-------- DATASET RECORDS --------
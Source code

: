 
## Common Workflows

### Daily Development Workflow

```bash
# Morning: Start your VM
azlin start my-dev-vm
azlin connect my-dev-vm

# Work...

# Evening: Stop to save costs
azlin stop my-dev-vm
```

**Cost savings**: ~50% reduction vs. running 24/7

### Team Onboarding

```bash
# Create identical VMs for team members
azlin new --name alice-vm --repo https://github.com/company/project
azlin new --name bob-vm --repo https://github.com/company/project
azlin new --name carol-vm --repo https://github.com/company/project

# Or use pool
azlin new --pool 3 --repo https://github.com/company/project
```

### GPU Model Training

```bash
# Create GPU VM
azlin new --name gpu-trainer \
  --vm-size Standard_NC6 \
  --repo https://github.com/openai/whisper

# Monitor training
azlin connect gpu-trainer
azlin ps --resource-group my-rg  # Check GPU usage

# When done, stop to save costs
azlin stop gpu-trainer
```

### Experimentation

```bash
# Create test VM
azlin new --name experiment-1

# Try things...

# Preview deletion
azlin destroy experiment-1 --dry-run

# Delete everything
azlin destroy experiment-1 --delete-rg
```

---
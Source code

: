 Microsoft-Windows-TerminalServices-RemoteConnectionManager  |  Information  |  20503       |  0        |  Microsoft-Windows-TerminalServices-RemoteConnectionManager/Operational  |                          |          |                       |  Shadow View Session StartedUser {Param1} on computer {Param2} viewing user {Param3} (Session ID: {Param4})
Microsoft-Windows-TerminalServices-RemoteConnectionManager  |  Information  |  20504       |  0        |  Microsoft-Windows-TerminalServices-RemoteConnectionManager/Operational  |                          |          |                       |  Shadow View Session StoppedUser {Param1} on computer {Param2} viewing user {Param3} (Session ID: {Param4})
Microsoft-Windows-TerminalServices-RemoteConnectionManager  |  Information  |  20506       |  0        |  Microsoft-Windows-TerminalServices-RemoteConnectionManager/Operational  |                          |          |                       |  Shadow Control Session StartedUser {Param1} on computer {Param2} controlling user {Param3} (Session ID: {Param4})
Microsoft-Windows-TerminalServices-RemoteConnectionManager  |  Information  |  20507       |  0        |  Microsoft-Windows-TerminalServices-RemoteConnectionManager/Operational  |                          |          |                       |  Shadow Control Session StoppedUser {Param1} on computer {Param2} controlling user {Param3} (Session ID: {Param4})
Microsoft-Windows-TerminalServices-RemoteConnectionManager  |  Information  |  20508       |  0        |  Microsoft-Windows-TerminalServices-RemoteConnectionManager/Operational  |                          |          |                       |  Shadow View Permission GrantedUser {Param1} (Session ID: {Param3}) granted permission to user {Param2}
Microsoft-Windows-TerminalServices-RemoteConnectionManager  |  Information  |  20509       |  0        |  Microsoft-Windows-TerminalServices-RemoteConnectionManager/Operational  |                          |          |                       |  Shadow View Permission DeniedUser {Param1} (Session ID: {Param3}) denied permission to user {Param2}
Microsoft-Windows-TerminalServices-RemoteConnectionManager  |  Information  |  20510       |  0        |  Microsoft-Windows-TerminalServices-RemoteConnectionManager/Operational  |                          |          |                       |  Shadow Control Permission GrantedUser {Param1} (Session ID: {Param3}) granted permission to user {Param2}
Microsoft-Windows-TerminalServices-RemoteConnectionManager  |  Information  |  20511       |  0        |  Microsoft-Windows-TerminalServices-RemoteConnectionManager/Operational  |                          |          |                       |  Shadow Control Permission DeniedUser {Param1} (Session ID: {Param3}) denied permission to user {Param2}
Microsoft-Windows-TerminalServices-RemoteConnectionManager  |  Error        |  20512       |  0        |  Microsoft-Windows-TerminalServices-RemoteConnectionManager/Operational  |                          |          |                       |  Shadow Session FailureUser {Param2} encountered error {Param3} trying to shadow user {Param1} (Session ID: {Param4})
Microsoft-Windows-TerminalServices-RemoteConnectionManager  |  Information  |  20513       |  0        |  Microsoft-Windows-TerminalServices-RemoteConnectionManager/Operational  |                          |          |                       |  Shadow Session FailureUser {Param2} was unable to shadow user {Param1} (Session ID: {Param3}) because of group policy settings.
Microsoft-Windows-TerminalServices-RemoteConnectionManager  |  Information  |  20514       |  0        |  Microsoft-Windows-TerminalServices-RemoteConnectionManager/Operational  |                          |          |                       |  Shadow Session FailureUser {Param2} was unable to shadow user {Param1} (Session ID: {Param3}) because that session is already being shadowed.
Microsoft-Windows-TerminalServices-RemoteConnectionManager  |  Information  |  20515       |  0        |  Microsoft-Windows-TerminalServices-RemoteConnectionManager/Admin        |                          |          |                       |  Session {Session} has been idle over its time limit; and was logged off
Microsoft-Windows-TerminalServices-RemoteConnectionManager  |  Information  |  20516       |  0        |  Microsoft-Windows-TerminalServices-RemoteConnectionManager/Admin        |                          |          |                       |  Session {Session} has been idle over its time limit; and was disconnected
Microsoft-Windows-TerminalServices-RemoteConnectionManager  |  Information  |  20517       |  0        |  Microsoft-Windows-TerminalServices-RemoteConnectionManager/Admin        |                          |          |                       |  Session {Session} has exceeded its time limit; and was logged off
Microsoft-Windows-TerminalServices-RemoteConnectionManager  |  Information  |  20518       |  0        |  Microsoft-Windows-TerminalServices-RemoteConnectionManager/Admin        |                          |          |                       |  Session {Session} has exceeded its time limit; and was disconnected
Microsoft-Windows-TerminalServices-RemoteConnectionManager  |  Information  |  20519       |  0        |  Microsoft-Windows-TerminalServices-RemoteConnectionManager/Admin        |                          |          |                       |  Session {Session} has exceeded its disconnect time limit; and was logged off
--------
Go through the material above line by line and tally each one holding "name"; give the tally and nothing else.

> _EXPECTED OUTPUT_:
5